- _EXERCISE DIRECTIONS_
Repeat the records exactly, with one exception: no images.

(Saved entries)
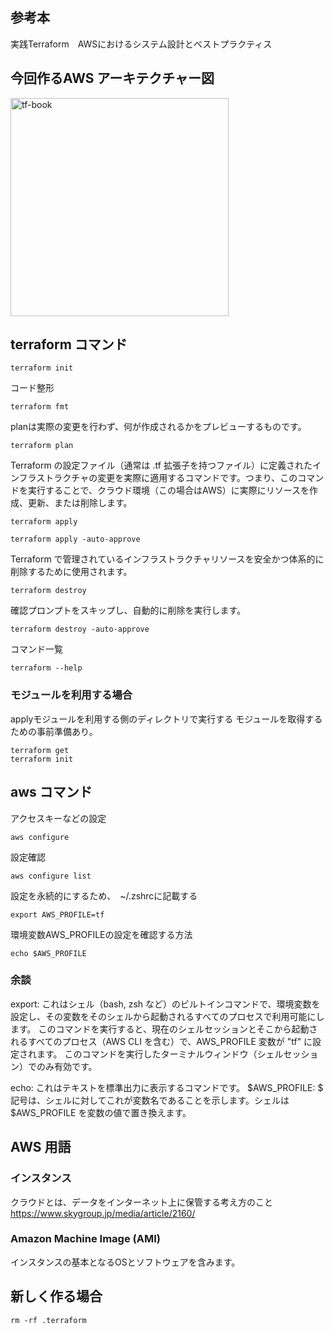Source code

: ## 参考本
実践Terraform　AWSにおけるシステム設計とベストプラクティス

## 今回作るAWS アーキテクチャー図
<img width="349" alt="tf-book" src="https://github.com/user-attachments/assets/02bc29b0-f229-43d5-bd8c-1a2a24f086cf">

## terraform コマンド
```
terraform init
```

コード整形
```
terraform fmt
```

planは実際の変更を行わず、何が作成されるかをプレビューするものです。
```
terraform plan
```
Terraform の設定ファイル（通常は .tf 拡張子を持つファイル）に定義されたインフラストラクチャの変更を実際に適用するコマンドです。つまり、このコマンドを実行することで、クラウド環境（この場合はAWS）に実際にリソースを作成、更新、または削除します。
```
terraform apply
```
```
terraform apply -auto-approve
```
Terraform で管理されているインフラストラクチャリソースを安全かつ体系的に削除するために使用されます。
```
terraform destroy
```
確認プロンプトをスキップし、自動的に削除を実行します。
```
terraform destroy -auto-approve
```

コマンド一覧
```
terraform --help
```

### モジュールを利用する場合
applyモジュールを利用する側のディレクトリで実行する
モジュールを取得するための事前準備あり。
```
terraform get
terraform init
```

## aws コマンド
アクセスキーなどの設定
```
aws configure
```

設定確認
```
aws configure list
```
設定を永続的にするため、　~/.zshrcに記載する
```
export AWS_PROFILE=tf
```
環境変数AWS_PROFILEの設定を確認する方法
```
echo $AWS_PROFILE
```

### 余談　
export: これはシェル（bash, zsh など）のビルトインコマンドで、環境変数を設定し、その変数をそのシェルから起動されるすべてのプロセスで利用可能にします。
このコマンドを実行すると、現在のシェルセッションとそこから起動されるすべてのプロセス（AWS CLI を含む）で、AWS_PROFILE 変数が "tf" に設定されます。
このコマンドを実行したターミナルウィンドウ（シェルセッション）でのみ有効です。

echo: これはテキストを標準出力に表示するコマンドです。
$AWS_PROFILE: $ 記号は、シェルに対してこれが変数名であることを示します。シェルは $AWS_PROFILE を変数の値で置き換えます。


## AWS 用語
### インスタンス
クラウドとは、データをインターネット上に保管する考え方のこと
https://www.skygroup.jp/media/article/2160/

### Amazon Machine Image (AMI)
インスタンスの基本となるOSとソフトウェアを含みます。


## 新しく作る場合
```
rm -rf .terraform
```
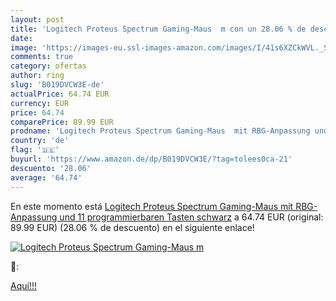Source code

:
 ```yaml
---
layout: post
title: 'Logitech Proteus Spectrum Gaming-Maus  m con un 28.06 % de descuento'
date: 
image: 'https://images-eu.ssl-images-amazon.com/images/I/41s6XZCkWVL._SL200_.jpg'
comments: true
category: ofertas
author: ring
slug: 'B019DVCW3E-de'
actualPrice: 64.74 EUR
currency: EUR
price: 64.74
comparePrice: 89.99 EUR
prodname: 'Logitech Proteus Spectrum Gaming-Maus  mit RBG-Anpassung und 11 programmierbaren Tasten  schwarz'
country: 'de'
flag: '🇩🇪'
buyurl: 'https://www.amazon.de/dp/B019DVCW3E/?tag=tolees0ca-21'
descuento: '28.06'
average: '64.74'
---
```


En este momento está [Logitech Proteus Spectrum Gaming-Maus  mit RBG-Anpassung und 11 programmierbaren Tasten  schwarz](https://www.amazon.de/dp/B019DVCW3E/?tag=tolees0ca-21) a 64.74 EUR (original: 89.99 EUR) (28.06 %  de descuento) en el siguiente enlace!

[![Logitech Proteus Spectrum Gaming-Maus  m](https://images-eu.ssl-images-amazon.com/images/I/41s6XZCkWVL._SL200_.jpg)](https://www.amazon.de/dp/B019DVCW3E/?tag=tolees0ca-21)

🔎:


[Aquí!!!](https://www.amazon.de/dp/B019DVCW3E/?tag=tolees0ca-21)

- _ANSWER BOX_
Source code

: ## 参考本
実践Terraform　AWSにおけるシステム設計とベストプラクティス

## 今回作るAWS アーキテクチャー図
<img width="349" alt="tf-book" src="https://github.com/user-attachments/assets/02bc29b0-f229-43d5-bd8c-1a2a24f086cf">

## terraform コマンド
```
terraform init
```

コード整形
```
terraform fmt
```

planは実際の変更を行わず、何が作成されるかをプレビューするものです。
```
terraform plan
```
Terraform の設定ファイル（通常は .tf 拡張子を持つファイル）に定義されたインフラストラクチャの変更を実際に適用するコマンドです。つまり、このコマンドを実行することで、クラウド環境（この場合はAWS）に実際にリソースを作成、更新、または削除します。
```
terraform apply
```
```
terraform apply -auto-approve
```
Terraform で管理されているインフラストラクチャリソースを安全かつ体系的に削除するために使用されます。
```
terraform destroy
```
確認プロンプトをスキップし、自動的に削除を実行します。
```
terraform destroy -auto-approve
```

コマンド一覧
```
terraform --help
```

### モジュールを利用する場合
applyモジュールを利用する側のディレクトリで実行する
モジュールを取得するための事前準備あり。
```
terraform get
terraform init
```

## aws コマンド
アクセスキーなどの設定
```
aws configure
```

設定確認
```
aws configure list
```
設定を永続的にするため、　~/.zshrcに記載する
```
export AWS_PROFILE=tf
```
環境変数AWS_PROFILEの設定を確認する方法
```
echo $AWS_PROFILE
```

### 余談　
export: これはシェル（bash, zsh など）のビルトインコマンドで、環境変数を設定し、その変数をそのシェルから起動されるすべてのプロセスで利用可能にします。
このコマンドを実行すると、現在のシェルセッションとそこから起動されるすべてのプロセス（AWS CLI を含む）で、AWS_PROFILE 変数が "tf" に設定されます。
このコマンドを実行したターミナルウィンドウ（シェルセッション）でのみ有効です。

echo: これはテキストを標準出力に表示するコマンドです。
$AWS_PROFILE: $ 記号は、シェルに対してこれが変数名であることを示します。シェルは $AWS_PROFILE を変数の値で置き換えます。


## AWS 用語
### インスタンス
クラウドとは、データをインターネット上に保管する考え方のこと
https://www.skygroup.jp/media/article/2160/

### Amazon Machine Image (AMI)
インスタンスの基本となるOSとソフトウェアを含みます。


## 新しく作る場合
```
rm -rf .terraform
```
Source code

:
 ```yaml
---
layout: post
title: 'Logitech Proteus Spectrum Gaming-Maus  m con un 28.06 % de descuento'
date: 
image: 'https://images-eu.ssl-images-amazon.com/images/I/41s6XZCkWVL._SL200_.jpg'
comments: true
category: ofertas
author: ring
slug: 'B019DVCW3E-de'
actualPrice: 64.74 EUR
currency: EUR
price: 64.74
comparePrice: 89.99 EUR
prodname: 'Logitech Proteus Spectrum Gaming-Maus  mit RBG-Anpassung und 11 programmierbaren Tasten  schwarz'
country: 'de'
flag: '🇩🇪'
buyurl: 'https://www.amazon.de/dp/B019DVCW3E/?tag=tolees0ca-21'
descuento: '28.06'
average: '64.74'
---
```


En este momento está [Logitech Proteus Spectrum Gaming-Maus  mit RBG-Anpassung und 11 programmierbaren Tasten  schwarz](https://www.amazon.de/dp/B019DVCW3E/?tag=tolees0ca-21) a 64.74 EUR (original: 89.99 EUR) (28.06 %  de descuento) en el siguiente enlace!

[![Logitech Proteus Spectrum Gaming-Maus  m](https://images-eu.ssl-images-amazon.com/images/I/41s6XZCkWVL._SL200_.jpg)](https://www.amazon.de/dp/B019DVCW3E/?tag=tolees0ca-21)

🔎:


[Aquí!!!](https://www.amazon.de/dp/B019DVCW3E/?tag=tolees0ca-21)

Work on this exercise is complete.